Interleukin-8: Baculovirus Expression and the Receptor Signal Transduction Pathway

Abstract

Xiaoqiang, Kang., Interleukin-8: Baculovirus Expression and the Receptor Signal Transduction Pathway. Doctor of Philosophy (Biomedical Sciences), June, 1994, 150 pp., 4 tables, 36 illustrations, bibliography, 212 titles. The cDNA for human interleukin-8 (IL8) was subcloned from a bacterial source into the eukaryotic baculoviral vector expression system. Recombinant human IL-8 (rhIL-8) was synthesized and secreted from SF9 cells following infection of a recombinant virus harboring the full-length IL-8 structural gene. Recombinant human interleukin-8 was purified ([greater than] 600 fold) to homogeneity using preparative HPLC. The rhIL-8 preparation retained all of the physical, immunological, and biochemical properties of the natural product (monocyte-derived IL-8).
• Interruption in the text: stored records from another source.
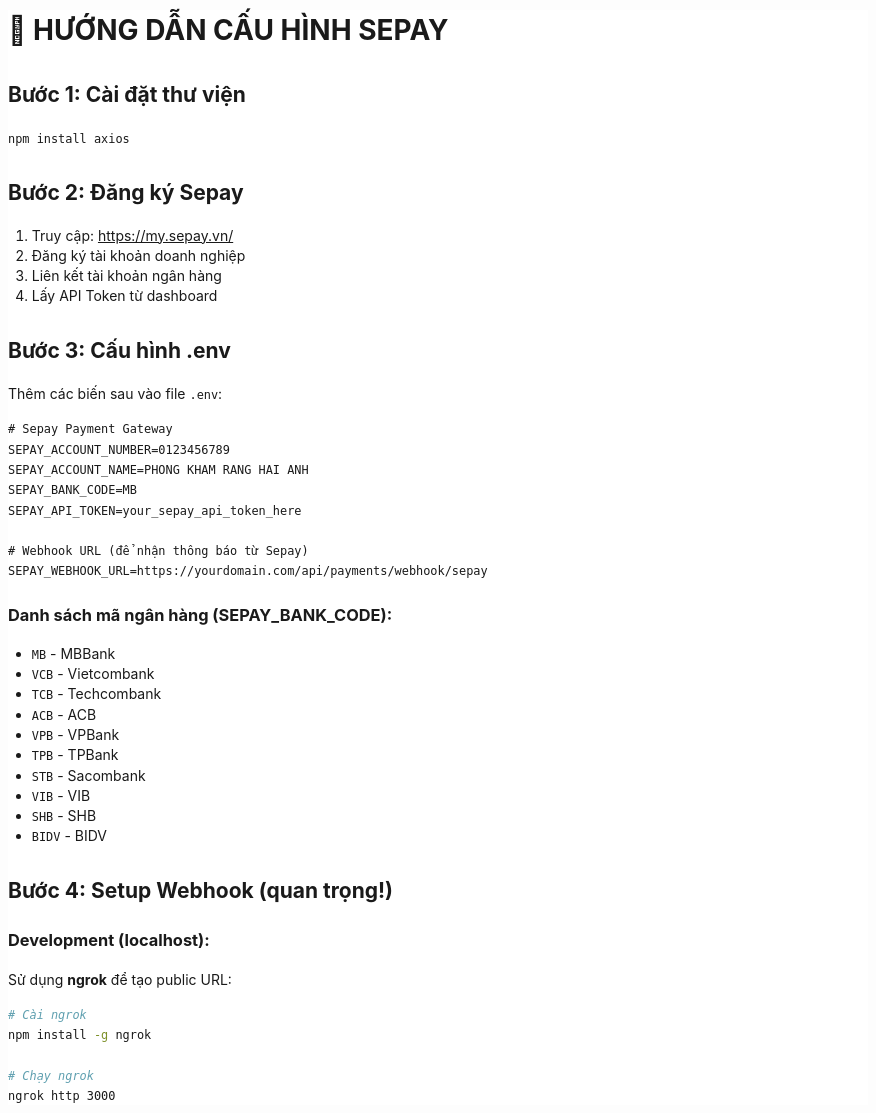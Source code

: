 # 🏦 HƯỚNG DẪN CẤU HÌNH SEPAY

## Bước 1: Cài đặt thư viện

```bash
npm install axios
```

## Bước 2: Đăng ký Sepay

1. Truy cập: https://my.sepay.vn/
2. Đăng ký tài khoản doanh nghiệp
3. Liên kết tài khoản ngân hàng
4. Lấy API Token từ dashboard

## Bước 3: Cấu hình .env

Thêm các biến sau vào file `.env`:

```env
# Sepay Payment Gateway
SEPAY_ACCOUNT_NUMBER=0123456789
SEPAY_ACCOUNT_NAME=PHONG KHAM RANG HAI ANH
SEPAY_BANK_CODE=MB
SEPAY_API_TOKEN=your_sepay_api_token_here

# Webhook URL (để nhận thông báo từ Sepay)
SEPAY_WEBHOOK_URL=https://yourdomain.com/api/payments/webhook/sepay
```

### Danh sách mã ngân hàng (SEPAY_BANK_CODE):

- `MB` - MBBank
- `VCB` - Vietcombank  
- `TCB` - Techcombank
- `ACB` - ACB
- `VPB` - VPBank
- `TPB` - TPBank
- `STB` - Sacombank
- `VIB` - VIB
- `SHB` - SHB
- `BIDV` - BIDV

## Bước 4: Setup Webhook (quan trọng!)

### Development (localhost):

Sử dụng **ngrok** để tạo public URL:

```bash
# Cài ngrok
npm install -g ngrok

# Chạy ngrok
ngrok http 3000
```
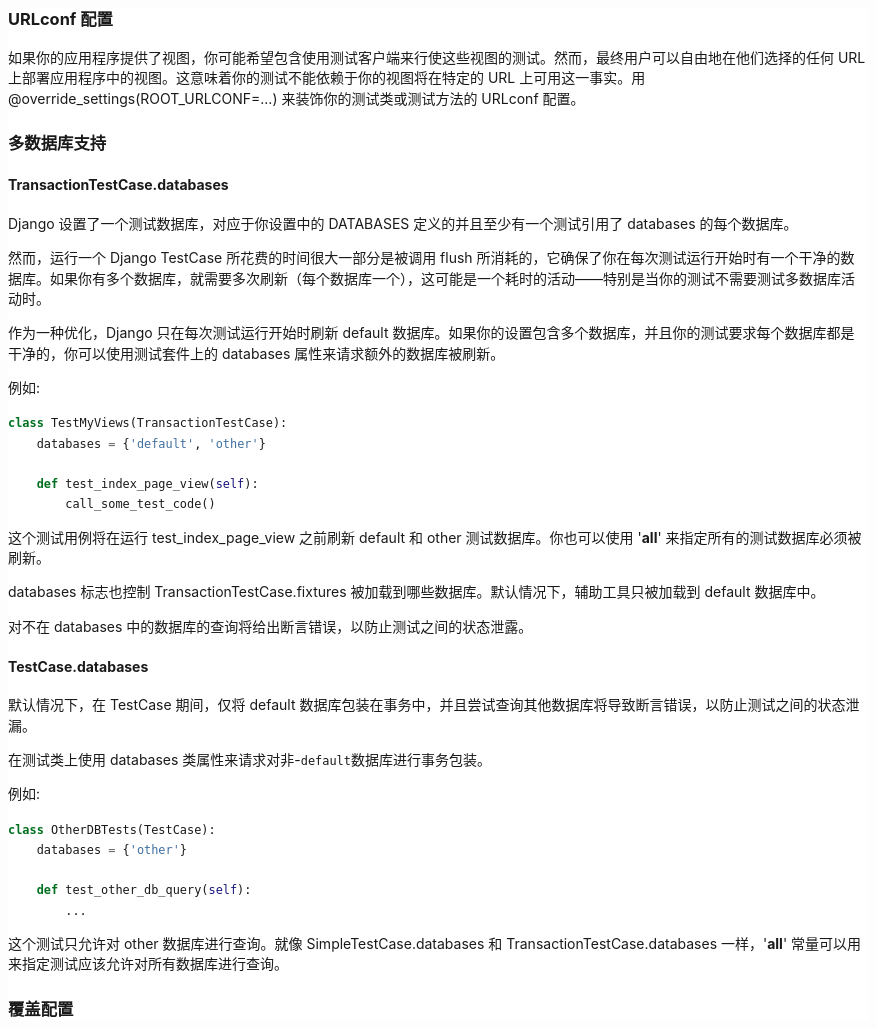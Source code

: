 


### URLconf 配置
如果你的应用程序提供了视图，你可能希望包含使用测试客户端来行使这些视图的测试。然而，最终用户可以自由地在他们选择的任何 URL 上部署应用程序中的视图。这意味着你的测试不能依赖于你的视图将在特定的 URL 上可用这一事实。用 @override_settings(ROOT_URLCONF=...) 来装饰你的测试类或测试方法的 URLconf 配置。





### 多数据库支持

#### TransactionTestCase.databases

Django 设置了一个测试数据库，对应于你设置中的 DATABASES 定义的并且至少有一个测试引用了 databases 的每个数据库。

然而，运行一个 Django TestCase 所花费的时间很大一部分是被调用 flush 所消耗的，它确保了你在每次测试运行开始时有一个干净的数据库。如果你有多个数据库，就需要多次刷新（每个数据库一个），这可能是一个耗时的活动——特别是当你的测试不需要测试多数据库活动时。

作为一种优化，Django 只在每次测试运行开始时刷新 default 数据库。如果你的设置包含多个数据库，并且你的测试要求每个数据库都是干净的，你可以使用测试套件上的 databases 属性来请求额外的数据库被刷新。

例如:
```py
class TestMyViews(TransactionTestCase):
    databases = {'default', 'other'}

    def test_index_page_view(self):
        call_some_test_code()
```
这个测试用例将在运行 test_index_page_view 之前刷新 default 和 other 测试数据库。你也可以使用 '__all__' 来指定所有的测试数据库必须被刷新。

databases 标志也控制 TransactionTestCase.fixtures 被加载到哪些数据库。默认情况下，辅助工具只被加载到 default 数据库中。

对不在 databases 中的数据库的查询将给出断言错误，以防止测试之间的状态泄露。



#### TestCase.databases
默认情况下，在 TestCase 期间，仅将 default 数据库包装在事务中，并且尝试查询其他数据库将导致断言错误，以防止测试之间的状态泄漏。

在测试类上使用 databases 类属性来请求对非-``default``数据库进行事务包装。

例如:
```py
class OtherDBTests(TestCase):
    databases = {'other'}

    def test_other_db_query(self):
        ...
```
这个测试只允许对 other 数据库进行查询。就像 SimpleTestCase.databases 和 TransactionTestCase.databases 一样，'__all__' 常量可以用来指定测试应该允许对所有数据库进行查询。






### 覆盖配置
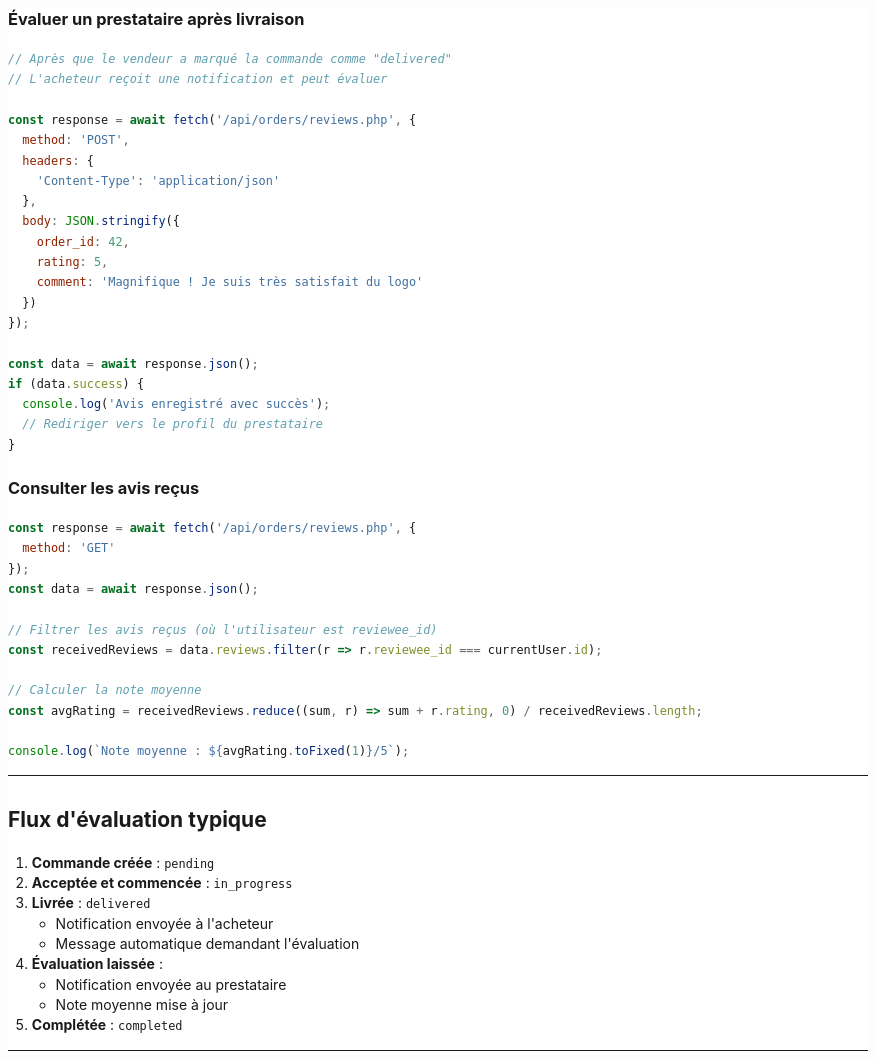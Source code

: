 ### Évaluer un prestataire après livraison

```javascript
// Après que le vendeur a marqué la commande comme "delivered"
// L'acheteur reçoit une notification et peut évaluer

const response = await fetch('/api/orders/reviews.php', {
  method: 'POST',
  headers: {
    'Content-Type': 'application/json'
  },
  body: JSON.stringify({
    order_id: 42,
    rating: 5,
    comment: 'Magnifique ! Je suis très satisfait du logo'
  })
});

const data = await response.json();
if (data.success) {
  console.log('Avis enregistré avec succès');
  // Rediriger vers le profil du prestataire
}
```

### Consulter les avis reçus

```javascript
const response = await fetch('/api/orders/reviews.php', {
  method: 'GET'
});
const data = await response.json();

// Filtrer les avis reçus (où l'utilisateur est reviewee_id)
const receivedReviews = data.reviews.filter(r => r.reviewee_id === currentUser.id);

// Calculer la note moyenne
const avgRating = receivedReviews.reduce((sum, r) => sum + r.rating, 0) / receivedReviews.length;

console.log(`Note moyenne : ${avgRating.toFixed(1)}/5`);
```

---

## Flux d'évaluation typique

1. **Commande créée** : `pending`
2. **Acceptée et commencée** : `in_progress`
3. **Livrée** : `delivered`
   - Notification envoyée à l'acheteur
   - Message automatique demandant l'évaluation
4. **Évaluation laissée** :
   - Notification envoyée au prestataire
   - Note moyenne mise à jour
5. **Complétée** : `completed`

---
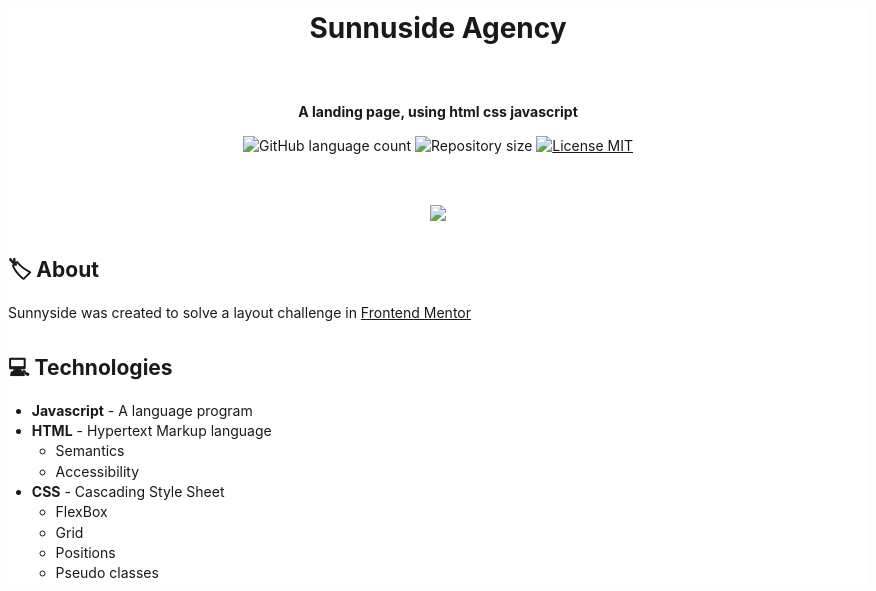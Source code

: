 <h1 align="center">Sunnuside Agency</h1>
<br>

<p align="center"><b>A landing page, using html css javascript</b></p>

<p align="center">
  <img alt="GitHub language count" src="https://img.shields.io/github/languages/count/calebesg/sunnyside-agency">
  <img alt="Repository size" src="https://img.shields.io/github/repo-size/calebesg/sunnyside-agency">
  <a href="https://opensource.org/licenses/MIT">
    <img src="https://img.shields.io/badge/License-MIT-green.svg" alt="License MIT">
  </a>
</p>
<br>

<p align="center">
  <img src="https://user-images.githubusercontent.com/36782514/159810358-4a0ab7b6-1a40-4350-a297-95402aa252d9.jpg" width="90%">
</p>

## 🏷️ About

Sunnyside was created to solve a layout challenge in [Frontend Mentor](https://www.frontendmentor.io/challenges)

## 💻 Technologies

- **Javascript** - A language program
- **HTML** - Hypertext Markup language
  - Semantics
  - Accessibility
- **CSS** - Cascading Style Sheet
  - FlexBox
  - Grid
  - Positions
  - Pseudo classes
Baculovirus vector expression coupled to preparative HPLC proved to be a very efficient method for large-scale recombinant interleukin production. Biochemical mechanisms that mediate IL-8 receptor-stimulated activities are poorly understood. In this study, I have explored the intracellular mechanism(s) induced by IL-8 in differentiated HL-60 cells. IL-8 induced a rapid and transient activation of phospholipase A2 in differentiated HL-60 cells. A consequence of phospholipase A2 activation was the release of arachidonic acid and the generation of lysophospholipids from membrane phospholipids. The IL-8 stimulated-arachidonic acid release was pertussis toxin and phospholipase A2 inhibitor sensitive, and protein kinase C independent. In contrast to another neutrophil chemotactic factor, fMLP, IL-8 did not stimulate the activation of phospholipase C and phospholipase D. When comparing the phosphorylation events induced by IL-8 and fMLP, I found that these two chemotactic factors triggered different protein phosphorylation profiles. Tyrosine phosphorylation of proteins was not detected following IL-8 stimulation in HL-60 cells. However, IL-8 stimulated the rapid autophosphorylation of calcium/calmodulin-dependent protein kinase II (CaM kinase II). These results strongly suggest that the IL-8 receptor is closely coupled to the activation of PLA2 and that CaM kinase II is an integral component of IL-8 receptor signal pathway.